Dataset records START

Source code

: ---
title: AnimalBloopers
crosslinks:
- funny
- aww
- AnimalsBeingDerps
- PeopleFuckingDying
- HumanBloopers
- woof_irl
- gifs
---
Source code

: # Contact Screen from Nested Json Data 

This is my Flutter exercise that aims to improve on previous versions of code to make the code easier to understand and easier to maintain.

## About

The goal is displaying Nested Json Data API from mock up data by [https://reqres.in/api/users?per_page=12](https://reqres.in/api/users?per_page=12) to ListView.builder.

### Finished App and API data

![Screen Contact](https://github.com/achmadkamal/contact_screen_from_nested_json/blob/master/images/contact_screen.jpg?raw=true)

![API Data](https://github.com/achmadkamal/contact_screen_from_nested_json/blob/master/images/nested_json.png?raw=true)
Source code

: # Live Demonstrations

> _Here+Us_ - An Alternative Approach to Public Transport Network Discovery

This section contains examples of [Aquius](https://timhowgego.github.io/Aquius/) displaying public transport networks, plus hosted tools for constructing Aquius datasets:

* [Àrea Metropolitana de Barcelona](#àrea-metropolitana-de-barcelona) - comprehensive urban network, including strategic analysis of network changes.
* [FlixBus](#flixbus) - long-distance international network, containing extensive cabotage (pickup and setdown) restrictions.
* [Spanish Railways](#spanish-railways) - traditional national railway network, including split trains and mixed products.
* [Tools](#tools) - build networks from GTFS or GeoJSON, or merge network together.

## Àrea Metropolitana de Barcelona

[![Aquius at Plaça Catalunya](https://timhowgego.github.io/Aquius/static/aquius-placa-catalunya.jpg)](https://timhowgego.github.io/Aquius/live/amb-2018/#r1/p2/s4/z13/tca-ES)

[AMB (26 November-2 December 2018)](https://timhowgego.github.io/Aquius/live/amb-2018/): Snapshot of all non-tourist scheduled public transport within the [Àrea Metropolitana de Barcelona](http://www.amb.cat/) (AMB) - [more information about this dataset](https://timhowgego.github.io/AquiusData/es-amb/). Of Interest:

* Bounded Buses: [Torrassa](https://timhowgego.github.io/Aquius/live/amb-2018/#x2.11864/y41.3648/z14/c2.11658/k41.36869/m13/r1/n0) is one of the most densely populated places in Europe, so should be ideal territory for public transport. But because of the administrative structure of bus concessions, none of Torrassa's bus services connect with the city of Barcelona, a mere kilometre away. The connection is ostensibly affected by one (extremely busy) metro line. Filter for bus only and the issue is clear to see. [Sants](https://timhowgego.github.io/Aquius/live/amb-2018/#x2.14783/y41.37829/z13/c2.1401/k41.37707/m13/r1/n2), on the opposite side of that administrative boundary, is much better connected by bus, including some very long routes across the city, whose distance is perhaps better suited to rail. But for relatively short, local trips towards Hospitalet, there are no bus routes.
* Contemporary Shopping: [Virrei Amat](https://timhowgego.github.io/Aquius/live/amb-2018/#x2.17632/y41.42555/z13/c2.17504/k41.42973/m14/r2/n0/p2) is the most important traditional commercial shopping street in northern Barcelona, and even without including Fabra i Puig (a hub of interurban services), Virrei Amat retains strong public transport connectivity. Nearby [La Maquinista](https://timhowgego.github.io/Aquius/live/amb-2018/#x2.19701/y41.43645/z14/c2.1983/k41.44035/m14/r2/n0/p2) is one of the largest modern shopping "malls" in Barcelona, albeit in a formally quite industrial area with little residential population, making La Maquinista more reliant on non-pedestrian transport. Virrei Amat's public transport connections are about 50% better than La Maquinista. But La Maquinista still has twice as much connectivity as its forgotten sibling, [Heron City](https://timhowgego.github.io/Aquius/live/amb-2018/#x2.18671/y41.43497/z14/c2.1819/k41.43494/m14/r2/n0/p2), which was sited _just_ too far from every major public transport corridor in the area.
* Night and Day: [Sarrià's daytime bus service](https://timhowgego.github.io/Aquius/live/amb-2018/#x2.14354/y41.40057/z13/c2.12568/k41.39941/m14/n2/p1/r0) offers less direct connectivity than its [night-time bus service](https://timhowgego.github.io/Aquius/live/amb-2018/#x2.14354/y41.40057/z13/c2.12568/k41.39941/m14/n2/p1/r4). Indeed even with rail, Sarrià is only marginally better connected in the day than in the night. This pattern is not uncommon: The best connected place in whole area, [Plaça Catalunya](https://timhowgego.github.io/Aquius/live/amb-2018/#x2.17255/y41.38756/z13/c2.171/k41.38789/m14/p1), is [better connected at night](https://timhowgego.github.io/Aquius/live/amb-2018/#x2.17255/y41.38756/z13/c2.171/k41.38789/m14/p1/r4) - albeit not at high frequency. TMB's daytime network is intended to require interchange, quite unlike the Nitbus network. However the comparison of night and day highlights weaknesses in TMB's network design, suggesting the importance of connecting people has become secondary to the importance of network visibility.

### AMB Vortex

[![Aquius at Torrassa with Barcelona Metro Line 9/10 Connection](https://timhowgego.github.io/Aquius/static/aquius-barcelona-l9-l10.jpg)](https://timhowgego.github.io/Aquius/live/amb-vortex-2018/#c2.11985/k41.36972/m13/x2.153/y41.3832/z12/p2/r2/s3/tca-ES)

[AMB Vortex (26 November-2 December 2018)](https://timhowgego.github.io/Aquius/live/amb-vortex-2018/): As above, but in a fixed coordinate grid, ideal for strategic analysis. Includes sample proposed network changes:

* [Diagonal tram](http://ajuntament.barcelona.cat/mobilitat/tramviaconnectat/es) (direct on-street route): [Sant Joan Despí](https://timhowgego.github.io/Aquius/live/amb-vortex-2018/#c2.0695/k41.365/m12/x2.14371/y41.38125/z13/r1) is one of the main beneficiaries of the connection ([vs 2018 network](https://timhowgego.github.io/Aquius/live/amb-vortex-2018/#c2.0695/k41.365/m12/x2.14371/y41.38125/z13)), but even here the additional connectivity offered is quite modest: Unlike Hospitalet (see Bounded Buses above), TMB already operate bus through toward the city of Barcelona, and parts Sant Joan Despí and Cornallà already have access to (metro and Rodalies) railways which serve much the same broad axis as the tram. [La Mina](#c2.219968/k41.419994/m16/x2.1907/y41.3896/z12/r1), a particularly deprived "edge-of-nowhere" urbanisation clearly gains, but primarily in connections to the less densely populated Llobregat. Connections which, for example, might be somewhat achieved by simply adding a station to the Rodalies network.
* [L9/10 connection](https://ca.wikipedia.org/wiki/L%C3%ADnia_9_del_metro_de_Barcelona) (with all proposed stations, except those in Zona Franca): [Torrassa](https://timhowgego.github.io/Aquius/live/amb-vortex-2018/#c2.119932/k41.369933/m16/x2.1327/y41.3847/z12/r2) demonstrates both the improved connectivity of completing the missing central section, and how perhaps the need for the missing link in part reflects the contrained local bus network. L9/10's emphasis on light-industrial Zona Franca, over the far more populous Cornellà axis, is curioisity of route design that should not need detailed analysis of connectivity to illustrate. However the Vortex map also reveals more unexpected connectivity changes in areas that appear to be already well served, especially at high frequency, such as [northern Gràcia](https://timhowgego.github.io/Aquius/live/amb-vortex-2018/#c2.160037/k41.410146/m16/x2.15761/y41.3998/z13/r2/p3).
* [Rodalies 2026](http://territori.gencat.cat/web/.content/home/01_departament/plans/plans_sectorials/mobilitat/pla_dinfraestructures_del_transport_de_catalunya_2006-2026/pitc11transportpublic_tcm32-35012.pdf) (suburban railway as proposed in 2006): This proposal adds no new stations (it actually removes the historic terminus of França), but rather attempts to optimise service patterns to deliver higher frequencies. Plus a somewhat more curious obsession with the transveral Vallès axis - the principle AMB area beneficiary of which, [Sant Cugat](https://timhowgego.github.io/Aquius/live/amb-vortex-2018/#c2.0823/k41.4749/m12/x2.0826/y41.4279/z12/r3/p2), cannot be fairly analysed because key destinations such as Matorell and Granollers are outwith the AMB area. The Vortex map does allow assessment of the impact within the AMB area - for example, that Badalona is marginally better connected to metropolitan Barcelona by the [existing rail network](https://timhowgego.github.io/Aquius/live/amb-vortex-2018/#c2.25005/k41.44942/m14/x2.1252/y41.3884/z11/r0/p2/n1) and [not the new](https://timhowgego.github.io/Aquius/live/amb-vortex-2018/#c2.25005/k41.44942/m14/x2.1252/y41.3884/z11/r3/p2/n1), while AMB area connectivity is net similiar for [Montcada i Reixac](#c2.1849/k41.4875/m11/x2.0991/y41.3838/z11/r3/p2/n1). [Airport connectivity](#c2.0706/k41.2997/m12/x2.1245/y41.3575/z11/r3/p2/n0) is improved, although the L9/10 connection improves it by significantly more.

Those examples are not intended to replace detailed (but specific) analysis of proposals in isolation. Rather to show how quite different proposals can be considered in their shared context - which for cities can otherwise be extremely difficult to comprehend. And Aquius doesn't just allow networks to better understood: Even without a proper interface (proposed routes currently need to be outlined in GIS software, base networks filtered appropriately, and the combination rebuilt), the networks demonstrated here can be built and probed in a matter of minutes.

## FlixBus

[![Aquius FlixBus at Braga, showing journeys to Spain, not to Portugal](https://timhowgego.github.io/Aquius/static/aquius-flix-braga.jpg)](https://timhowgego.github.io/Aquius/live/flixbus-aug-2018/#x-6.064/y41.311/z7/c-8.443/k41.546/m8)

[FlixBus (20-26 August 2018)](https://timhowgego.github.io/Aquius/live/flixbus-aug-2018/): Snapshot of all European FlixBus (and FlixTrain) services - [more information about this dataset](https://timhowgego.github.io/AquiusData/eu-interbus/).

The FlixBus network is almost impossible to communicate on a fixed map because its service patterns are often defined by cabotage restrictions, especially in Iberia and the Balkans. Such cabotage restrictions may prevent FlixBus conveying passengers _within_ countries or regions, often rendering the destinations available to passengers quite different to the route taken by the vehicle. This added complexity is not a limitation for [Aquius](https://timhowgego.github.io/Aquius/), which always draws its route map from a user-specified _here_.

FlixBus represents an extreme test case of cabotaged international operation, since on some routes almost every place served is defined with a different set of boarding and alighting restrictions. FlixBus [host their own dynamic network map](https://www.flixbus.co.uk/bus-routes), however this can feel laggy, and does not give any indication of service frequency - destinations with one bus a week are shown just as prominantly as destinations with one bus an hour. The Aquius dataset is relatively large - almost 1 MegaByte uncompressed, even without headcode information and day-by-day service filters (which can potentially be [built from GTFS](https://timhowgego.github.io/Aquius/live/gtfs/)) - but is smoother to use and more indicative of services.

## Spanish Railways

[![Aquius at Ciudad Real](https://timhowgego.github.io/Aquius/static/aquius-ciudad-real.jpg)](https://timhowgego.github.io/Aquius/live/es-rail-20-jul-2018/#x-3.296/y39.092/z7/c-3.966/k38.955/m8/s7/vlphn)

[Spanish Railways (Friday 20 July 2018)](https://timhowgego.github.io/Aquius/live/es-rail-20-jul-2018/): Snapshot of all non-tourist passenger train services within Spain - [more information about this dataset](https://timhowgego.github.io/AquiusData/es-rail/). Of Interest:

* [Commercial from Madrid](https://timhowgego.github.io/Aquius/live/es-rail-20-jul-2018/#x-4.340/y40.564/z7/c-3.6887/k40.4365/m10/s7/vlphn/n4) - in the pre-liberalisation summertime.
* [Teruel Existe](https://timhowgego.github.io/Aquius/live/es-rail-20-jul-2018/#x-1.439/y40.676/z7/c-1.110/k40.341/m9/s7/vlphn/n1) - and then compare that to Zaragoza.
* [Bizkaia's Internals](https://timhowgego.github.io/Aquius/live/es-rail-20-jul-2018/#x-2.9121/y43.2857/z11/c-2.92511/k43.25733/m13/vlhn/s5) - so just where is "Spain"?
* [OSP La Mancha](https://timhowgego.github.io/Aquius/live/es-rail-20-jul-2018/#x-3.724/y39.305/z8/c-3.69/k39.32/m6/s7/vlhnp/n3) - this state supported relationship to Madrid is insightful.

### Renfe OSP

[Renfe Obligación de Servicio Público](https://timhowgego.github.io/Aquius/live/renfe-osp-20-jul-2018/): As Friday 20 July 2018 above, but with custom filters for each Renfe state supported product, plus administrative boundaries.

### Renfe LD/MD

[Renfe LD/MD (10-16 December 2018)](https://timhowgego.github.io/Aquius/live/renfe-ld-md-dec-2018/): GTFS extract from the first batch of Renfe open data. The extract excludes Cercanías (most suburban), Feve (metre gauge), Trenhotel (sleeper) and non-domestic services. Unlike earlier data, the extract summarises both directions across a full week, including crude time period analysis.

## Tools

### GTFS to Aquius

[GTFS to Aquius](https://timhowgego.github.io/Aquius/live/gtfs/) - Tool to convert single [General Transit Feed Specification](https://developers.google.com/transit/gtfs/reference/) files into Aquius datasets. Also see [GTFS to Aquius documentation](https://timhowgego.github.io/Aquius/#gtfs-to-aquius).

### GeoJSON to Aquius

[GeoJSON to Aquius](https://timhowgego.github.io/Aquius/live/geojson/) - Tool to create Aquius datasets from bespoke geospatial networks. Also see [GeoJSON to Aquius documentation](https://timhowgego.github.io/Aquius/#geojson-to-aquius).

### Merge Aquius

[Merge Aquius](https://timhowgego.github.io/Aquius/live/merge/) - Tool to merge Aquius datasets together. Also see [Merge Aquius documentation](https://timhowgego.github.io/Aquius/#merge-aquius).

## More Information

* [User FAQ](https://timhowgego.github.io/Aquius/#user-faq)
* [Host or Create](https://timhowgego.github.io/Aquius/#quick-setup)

Dataset records END

→ Activity
Retype the records above exactly, from their first line through the line that contains "[![Aquius at Plaça", and stop there.

→ Task answer
Source code

: ---
title: AnimalBloopers
crosslinks:
- funny
- aww
- AnimalsBeingDerps
- PeopleFuckingDying
- HumanBloopers
- woof_irl
- gifs
---
Source code

: # Contact Screen from Nested Json Data 

This is my Flutter exercise that aims to improve on previous versions of code to make the code easier to understand and easier to maintain.

## About

The goal is displaying Nested Json Data API from mock up data by [https://reqres.in/api/users?per_page=12](https://reqres.in/api/users?per_page=12) to ListView.builder.

### Finished App and API data

![Screen Contact](https://github.com/achmadkamal/contact_screen_from_nested_json/blob/master/images/contact_screen.jpg?raw=true)

![API Data](https://github.com/achmadkamal/contact_screen_from_nested_json/blob/master/images/nested_json.png?raw=true)
Source code

: # Live Demonstrations

> _Here+Us_ - An Alternative Approach to Public Transport Network Discovery

This section contains examples of [Aquius](https://timhowgego.github.io/Aquius/) displaying public transport networks, plus hosted tools for constructing Aquius datasets:

* [Àrea Metropolitana de Barcelona](#àrea-metropolitana-de-barcelona) - comprehensive urban network, including strategic analysis of network changes.
* [FlixBus](#flixbus) - long-distance international network, containing extensive cabotage (pickup and setdown) restrictions.
* [Spanish Railways](#spanish-railways) - traditional national railway network, including split trains and mixed products.
* [Tools](#tools) - build networks from GTFS or GeoJSON, or merge network together.

## Àrea Metropolitana de Barcelona

[![Aquius at Plaça Catalunya](https://timhowgego.github.io/Aquius/static/aquius-placa-catalunya.jpg)](https://timhowgego.github.io/Aquius/live/amb-2018/#r1/p2/s4/z13/tca-ES)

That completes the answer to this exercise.